ただし、以下のような場合は「自己資金要件を満たす」とされるため、その限りではありません。
1)「雇用創出・経済活性化・勤務経験または習得技能の要件」の3~8に該当する
2)新商品の開発・生産、新しいサービスの開発・提供等、新規性が認められる
・技術・ノウハウ等に新規性が見られる
・経営革新計画の承認、新連携計画、農商工等連携事業計画、地域産業資源活用事業計画、地域産業資源活用支援事業計画又は経営力向上計画の認定を受けている
・新商品・新役務の事業化に向けた研究・開発、試作販売を実施するため、商品の生産や役務の提供に6ヵ月以上を要し、かつ3事業年度以内に収支の黒字化が見込める
・中小企業等経営強化法に基づく中小企業の新たな事業活動の促進に関する基本方針に定める新たな取り組みを行い、2年間で4%以上の付加価値額の伸び率が見込まれる
3)中小企業の会計に関する指針または基本要領の適用予定である
融資の限度額
運転資金としての限度額は1500万円、その他設備資金などの限度額が1500万円で、合わせて3000万円となっています。
担保・保証人
前述の通り担保・保証人は原則不要で、代表者個人には責任が及びません。しかし法人の場合、希望すれば代表者が連帯保証人となることが可能で、その場合は利率を0.1%下げることができます。連帯保証人を立てるリスクと、利率が下がることのベネフィットを比較して検討するとよいでしょう。
返済期間と利率、返済方法
・返済期間
併用する各融資制度で定められた返済期間に準じます。たとえば「新規開業資金」「女性、若者/シニア起業家支援資金」を見ると、使途が設備資金であれば20年以内、運転資金であれば 7年以内(据置期間2年以内)となっています。
・利率、返済方法
返済する年数や金融情勢によって変化します。2018年11月10日の時点では、年0.86%~2.85%となっています。返済は原則月賦払いです。
「新創業融資制度」の融資を受けるまでの流れ
手続きがスムーズに進めば、窓口での相談から最短3週間前後で融資実行となります。日本政策金融公庫でのその他の融資についてもほぼ同じ流れです。
1)支店窓口での相談
まず最初に、日本政策金融公庫の支店への電話または窓口に行き、新創業融資制度の申込みをしたい旨を伝えます。申込窓口は基本的に、法人であれば本店所在地、個人であれば創業予定地の近くの支店となります。ただし本店所在地あるいは創業予定地が遠方の場合は、近くの支店で相談もできます。

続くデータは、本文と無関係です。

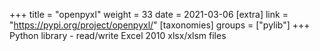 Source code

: +++
title = "openpyxl"
weight = 33
date = 2021-03-06
[extra]
link = "https://pypi.org/project/openpyxl/"
[taxonomies]
groups = ["pylib"]
+++
Python library - read/write Excel 2010 xlsx/xlsm files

または日本政策金融公庫のホームページから申込み手続きを行うこともでき、その場合、後日必要書類や面談日時などについて連絡がくることになります。
2)必要書類の作成
以下の必要書類を用意しましょう。なお、この書類以外にも別途資料を求められることもあります。
- 借入申込書
- 創業計画書
- 申告決算書
- 見積書(設備資金を借り入れる場合)
- 不動産の登記簿謄本または登記事項証明書(担保を希望する場合。発行後3か月以内のもの)
- 賃貸契約書(店舗などを借りている場合)
借入申込書と創業計画書については、書式が用意されているので、日本政策金融公庫のホームページからダウンロード、または支店の窓口で受け取りましょう。

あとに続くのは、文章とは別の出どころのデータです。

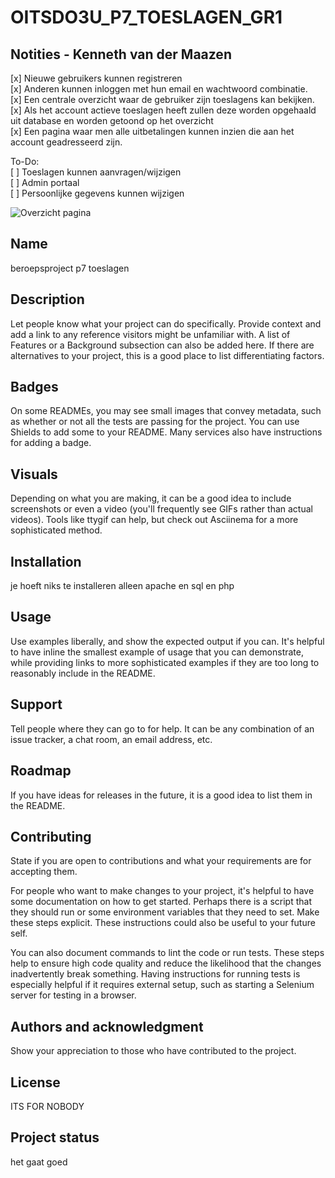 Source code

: # OITSDO3U_P7_TOESLAGEN_GR1  
  
Notities - Kenneth van der Maazen  
------------------------------------  
[x] Nieuwe gebruikers kunnen registreren  
[x] Anderen kunnen inloggen met hun email en wachtwoord combinatie.  
[x] Een centrale overzicht waar de gebruiker zijn toeslagens kan bekijken.  
[x] Als het account actieve toeslagen heeft zullen deze worden opgehaald uit database en worden getoond op het overzicht  
[x] Een pagina waar men alle uitbetalingen kunnen inzien die aan het account geadresseerd zijn.  
  
To-Do:  
[ ] Toeslagen kunnen aanvragen/wijzigen  
[ ] Admin portaal  
[ ] Persoonlijke gegevens kunnen wijzigen  
  
![Overzicht pagina](https://github.com/[username]/[reponame]/blob/[branch]/image.jpg?raw=true)  

## Name
beroepsproject p7 toeslagen
## Description
Let people know what your project can do specifically. Provide context and add a link to any reference visitors might be unfamiliar with. A list of Features or a Background subsection can also be added here. If there are alternatives to your project, this is a good place to list differentiating factors.

## Badges
On some READMEs, you may see small images that convey metadata, such as whether or not all the tests are passing for the project. You can use Shields to add some to your README. Many services also have instructions for adding a badge.

## Visuals
Depending on what you are making, it can be a good idea to include screenshots or even a video (you'll frequently see GIFs rather than actual videos). Tools like ttygif can help, but check out Asciinema for a more sophisticated method.

## Installation
je hoeft niks te installeren alleen apache en sql en php
## Usage
Use examples liberally, and show the expected output if you can. It's helpful to have inline the smallest example of usage that you can demonstrate, while providing links to more sophisticated examples if they are too long to reasonably include in the README.

## Support
Tell people where they can go to for help. It can be any combination of an issue tracker, a chat room, an email address, etc.

## Roadmap
If you have ideas for releases in the future, it is a good idea to list them in the README.

## Contributing
State if you are open to contributions and what your requirements are for accepting them.

For people who want to make changes to your project, it's helpful to have some documentation on how to get started. Perhaps there is a script that they should run or some environment variables that they need to set. Make these steps explicit. These instructions could also be useful to your future self.

You can also document commands to lint the code or run tests. These steps help to ensure high code quality and reduce the likelihood that the changes inadvertently break something. Having instructions for running tests is especially helpful if it requires external setup, such as starting a Selenium server for testing in a browser.

## Authors and acknowledgment
Show your appreciation to those who have contributed to the project.

## License
ITS FOR NOBODY
## Project status
het gaat goed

必要書類は丁寧に正確に記入しましょう。とくに創業計画書は、融資決定を左右する重要な書類です。実現する可能性や期待が持てるように、必要以上な誇張は避けてできる限り具体的に作成しましょう。その際、客観的で説得力のある計画書を作るために、税理士を頼りにするのもひとつの手です。
3)申込み
必要書類の作成・準備ができたら、書類を提出して申込みをします。書類の提出は窓口への持参、または郵送にて行います。
4)面談の実施
申込みからおよそ2週間後に日本政策金融公庫の担当者との面談を行います。面談については、電話または郵送で連絡がきます。
面談時には、清潔感のある服装、きちんとしたマナーや言葉遣いなど、経営者として印象が良くなるように心がけましょう。面談は、創業計画書に書かれている内容の確認が中心となるので、創業の動機や事業の概要、事業計画、資金用途などはしっかりと答えられるように整理して臨みましょう。
5)結果の通知
面談の実施後、約1~2週間後に融資審査結果の通知が、電話または郵送で届きます。融資が決まった場合はその金額や今後の手続きなどをしっかりと確認し、遅滞なく契約などの手続きを行いましょう。
6)融資の実行
手続きが完了すると、指定した口座に融資額が振り込まれます。スムーズに進めば、全部で約1か月前後で融資の実行までが行われます。
認定支援機関とは
認定支援機関とは「経営革新等支援機関」とも呼ばれ、税理士のほか、公認会計士や商工会などが相当する、国に認定された公的な機関です。創業計画・事業計画の策定はもちろん、マーケティングや事業承継など、事業を行う上で発生し得る問題の解決に向けてあらゆる支援をしてくれます。
資金調達においても「認定支援機関」として認められている税理士・税理士事務所などを通して申込むことで、信用保証協会の保証料が減額されるなどのメリットがあります。
おわりに
会社設立や資金調達など、起業するときには考えるべきことや手続きすべきことが山積みです。自身の手に負えないときややるべきことを整理したいときには、起業支援に強い税理士などの専門家に相談してみるのもよいでしょう。